Catalogne : L’opposition à Madrid ne faiblit pas

Si la mobilisation catalane s’organise et se consolide, le paysage politique est divisé. Il est peu probable que l’unité se maintienne à l’approche des élections régionales du 21 décembre.

Laura Guien  • 15 novembre 2017 abonné·es
Catalogne : L’opposition à Madrid ne faiblit pas
© photo : PAU BARRENA/AFP

En Catalogne, les manifestations se succèdent mais ne se ressemblent pas.

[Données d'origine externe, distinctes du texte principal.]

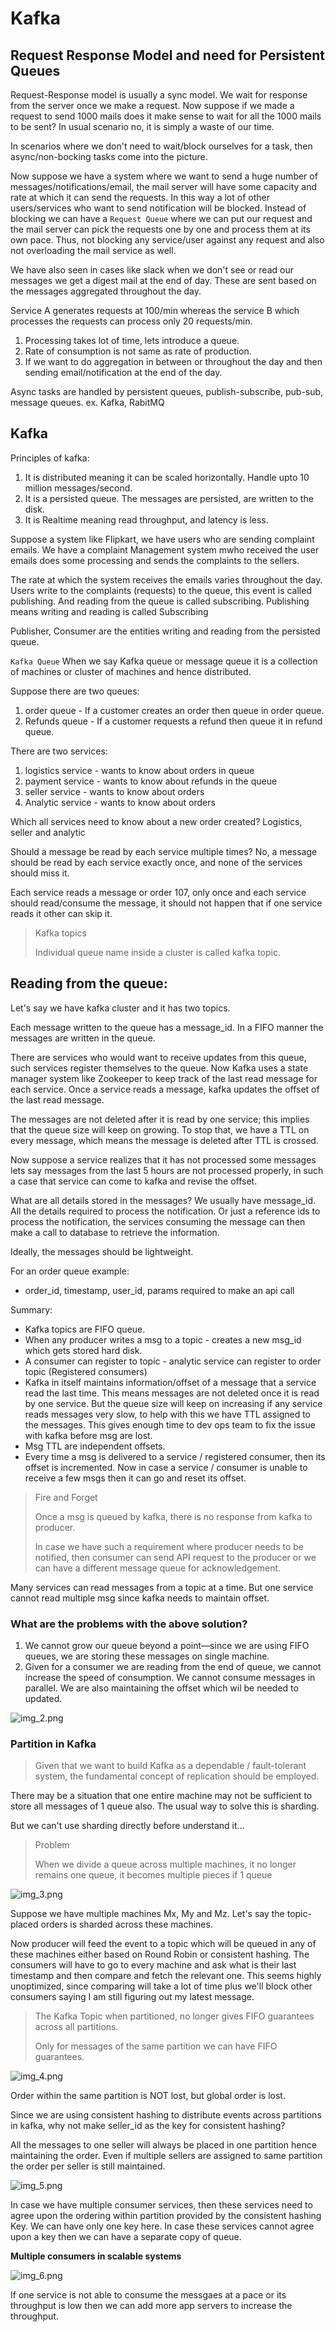 # Kafka

## Request Response Model and need for Persistent Queues
Request-Response model is usually a sync model. We wait for response from the server once we make a request.
Now suppose if we made a request to send 1000 mails does it make sense to wait for all the 1000 mails to be sent?
In usual scenario no, it is simply a waste of our time. 

In scenarios where we don't need to wait/block ourselves for a task, then async/non-bocking tasks come into the picture. 

Now suppose we have a system where we want to send a huge number of messages/notifications/email, the mail server will have some capacity and rate at which it can send the requests.
In this way a lot of other users/services who want to send notification will be blocked. Instead of blocking we can have a `Request Queue`
where we can put our request and the mail server can pick the requests one by one and process them at its own pace.
Thus, not blocking any service/user against any request and also not overloading the mail service as well.

We have also seen in cases like slack when we don't see or read our messages we get a digest mail at the end of day. These are sent based on the messages aggregated throughout the day. 

Service A generates requests at 100/min whereas the service B which processes the requests can process only 20 requests/min.

1. Processing takes lot of time, lets introduce a queue.
2. Rate of consumption is not same as rate of production.
3. If we want to do aggregation in between or throughout the day and then sending email/notification at the end of the day.

Async tasks are handled by persistent queues, publish-subscribe, pub-sub, message queues.
ex. Kafka, RabitMQ

## Kafka

Principles of kafka:
1. It is distributed meaning it can be scaled horizontally. Handle upto 10 million messages/second.
2. It is a persisted queue. The messages are persisted, are written to the disk.
3. It is Realtime meaning read throughput, and latency is less.

Suppose a system like Flipkart, we have users who are sending complaint emails. We have a complaint Management system mwho received the user emails
does some processing and sends the complaints to the sellers.

The rate at which the system receives the emails varies throughout the day.
Users write to the complaints (requests) to the queue, this event is called publishing. 
And reading from the queue is called subscribing.
Publishing means writing and reading is called Subscribing 

Publisher, Consumer are the entities writing and reading from the persisted queue.

`Kafka Queue`
When we say Kafka queue or message queue it is a collection of machines or cluster of machines and hence distributed.

Suppose there are two queues:
1. order queue - If a customer creates an order then queue in order queue.
2. Refunds queue - If a customer requests a refund then queue it in refund queue.

There are two services:
1. logistics service - wants to know about orders in queue
2. payment service - wants to know about refunds in the queue
3. seller service - wants to know about orders
4. Analytic service - wants to know about orders

Which all services need to know about a new order created?
Logistics, seller and analytic

Should a message be read by each service multiple times? 
No, a message should be read by each service exactly once, and none of the services should miss it.

Each service reads a message or order 107, only once and each service should read/consume the message, it should  not happen that if one service reads it other can skip it. 

> Kafka topics
> 
> Individual queue name inside a cluster is called kafka topic.

## Reading from the queue:
Let's say we have kafka cluster and it has two topics.

Each message written to the queue has a message_id. In a FIFO manner the messages are written in the queue.

There are services who would want to receive updates from this queue, such services register themselves to the queue.
Now Kafka uses a state manager system like Zookeeper to keep track of the last read message for each service.
Once a service reads a message, kafka updates the offset of the last read message.

The messages are not deleted after it is read by one service; this implies that the queue size will keep on growing.
To stop that, we have a TTL on every message, which means the message is deleted after TTL is crossed.

Now suppose a service realizes that it has not processed some messages lets say messages from the last 5 hours are not processed properly, 
in such a case that service can come to kafka and revise the offset.

What are all details stored in the messages?
We usually have message_id. All the details required to process the notification.
Or just a reference ids to process the notification, the services consuming the message can then make a call to database to retrieve the information.

Ideally, the messages should be lightweight.

For an order queue example:
* order_id, timestamp, user_id, params required to make an api call

Summary:
* Kafka topics are FIFO queue.
* When any producer writes a msg to a topic - creates a new msg_id which gets stored hard disk.
* A consumer can register to topic - analytic service can register to order topic (Registered consumers)
* Kafka in itself maintains information/offset of a message that a service read the last time. This means messages are not deleted once it is read by one service. 
But the queue size will keep on increasing if any service reads messages very slow, to help with this we have TTL assigned to the messages. This gives enough time to dev ops team to fix the issue with kafka before msg are lost. 
* Msg TTL are independent offsets.
* Every time a msg is delivered to a service / registered consumer, then its offset is incremented. Now in case a service / consumer is unable to receive a few msgs then it can go and reset its offset.


> Fire and Forget
> 
> Once a msg is queued by kafka, there is no response from kafka to producer.
> 
> In case we have such a requirement where producer needs to be notified, then consumer can send API request to the producer 
> or we can have a different message queue for acknowledgement.

Many services can read messages from a topic at a time. But one service cannot read multiple msg since kafka needs to maintain offset.

### What are the problems with the above solution?

1. We cannot grow our queue beyond a point—since we are using FIFO queues, we are storing these messages on single machine.
2. Given for a consumer we are reading from the end of queue, we cannot increase the speed of consumption. We cannot consume messages in parallel. We are also maintaining the offset which wil be needed to updated.

![img_2.png](../images/kafka-2.png)

### Partition in Kafka

> Given that we want to build Kafka as a dependable / fault-tolerant system, the fundamental concept of replication should be employed.


There may be a situation that one entire machine may not be sufficient to store all messages of 1 queue also.
The usual way to solve this is sharding.

But we can't use sharding directly before understand it...

> Problem
> 
> When we divide a queue across multiple machines, it no longer remains one queue, it becomes multiple pieces if 1 queue

![img_3.png](../images/kafka-3.png)

Suppose we have multiple machines Mx, My and Mz. Let's say the topic-placed orders is sharded across these machines.

Now producer will feed the event to a topic which will be queued in any of these machines either based on Round Robin or consistent hashing.
The consumers will have to go to every machine and ask what is their last timestamp and then compare and fetch the relevant one. 
This seems highly unoptimized, since comparing will take a lot of time plus we'll block other consumers saying I am still figuring out my latest message.

> The Kafka Topic when partitioned, no longer gives FIFO guarantees across all partitions.
> 
> Only for messages of the same partition we can have FIFO guarantees.

![img_4.png](../images/kafka-4.png)

Order within the same partition is NOT lost, but global order is lost.

Since we are using consistent hashing to distribute events across partitions in kafka, why not make seller_id as the key for consistent hashing?

All the messages to one seller will always be placed in one partition hence maintaining the order. 
Even if multiple sellers are assigned to same partition the order per seller is still maintained.

![img_5.png](../images/kafka-5.png)

In case we have multiple consumer services, then these services need to agree upon the ordering within partition provided by the consistent hashing Key. We can have only one key here.
In case these services cannot agree upon a key then we can have a separate copy of queue.

**Multiple consumers in scalable systems**

![img_6.png](../images/img_6.png)

If one service is not able to consume the messgaes at a pace or its throughput is low then we can add more app servers to increase the throughput.
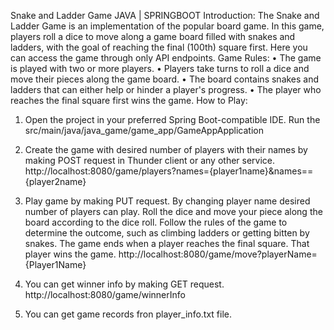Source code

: Snake and Ladder Game
JAVA | SPRINGBOOT
Introduction:
The Snake and Ladder Game is an implementation of the popular board game. In this game, players roll a dice to move along a game board filled with snakes and ladders, with the goal of reaching the final (100th) square first. Here you can access the game through only API endpoints.
Game Rules:
•	The game is played with two or more players.
•	Players take turns to roll a dice and move their pieces along the game board.
•	The board contains snakes and ladders that can either help or hinder a player's progress.
•	The player who reaches the final square first wins the game.
How to Play:
1.	Open the project in your preferred Spring Boot-compatible IDE. Run the src/main/java/java_game/game_app/GameAppApplication

2.	Create the game with desired number of players with their names by making POST request in Thunder client or any other service.
http://localhost:8080/game/players?names={player1name}&names=={player2name}

3.	Play game by making PUT request. By changing player name desired number of players can play. Roll the dice and move your piece along the board according to the dice roll. Follow the rules of the game to determine the outcome, such as climbing ladders or getting bitten by snakes. The game ends when a player reaches the final square. That player wins the game.
http://localhost:8080/game/move?playerName={Player1Name}

4.	You can get winner info by making GET request.
http://localhost:8080/game/winnerInfo

5.	You can get game records fron player_info.txt file.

Depuis la mise sous tutelle des institutions catalanes par Madrid via l’application de l’article 155 de la Constitution, l’incarcération d’une partie du gouvernement régional destitué et l’exil de son président, Carles Puigdemont, à Bruxelles, la résistance se maintient dans la capitale catalane. Mais à la « mobilisation permanente » que sollicitaient en septembre dernier les leaders des deux plus grandes associations indépendantistes, Jordi Cuixart et Jordi Sanchez, maintenus en détention provisoire depuis le 16 octobre, a succédé une contestation sporadique, privilégiant les coups d’éclat efficaces. Des actions coordonnées désormais depuis différentes sphères, parmi lesquelles les CDR, ces « Comités de défense du référendum » devenus « Comités de défense de la République ». Apparus pour permettre le vote de la consultation d’indépendance du 1er octobre, ces comités organisés par quartiers à l’initiative de la CUP, parti de la gauche radicale indépendantiste, ont su gagner en transversalité dans leur discours tandis que leur nombre augmentait. Actuellement 260 en Catalogne, les CDR complètent la trinité de l’opposition à Madrid, formée par l’exécutif en exil de Carles Puigdemont et les puissantes associations indépendantistes Omnium et Assemblée nationale catalane (ANC).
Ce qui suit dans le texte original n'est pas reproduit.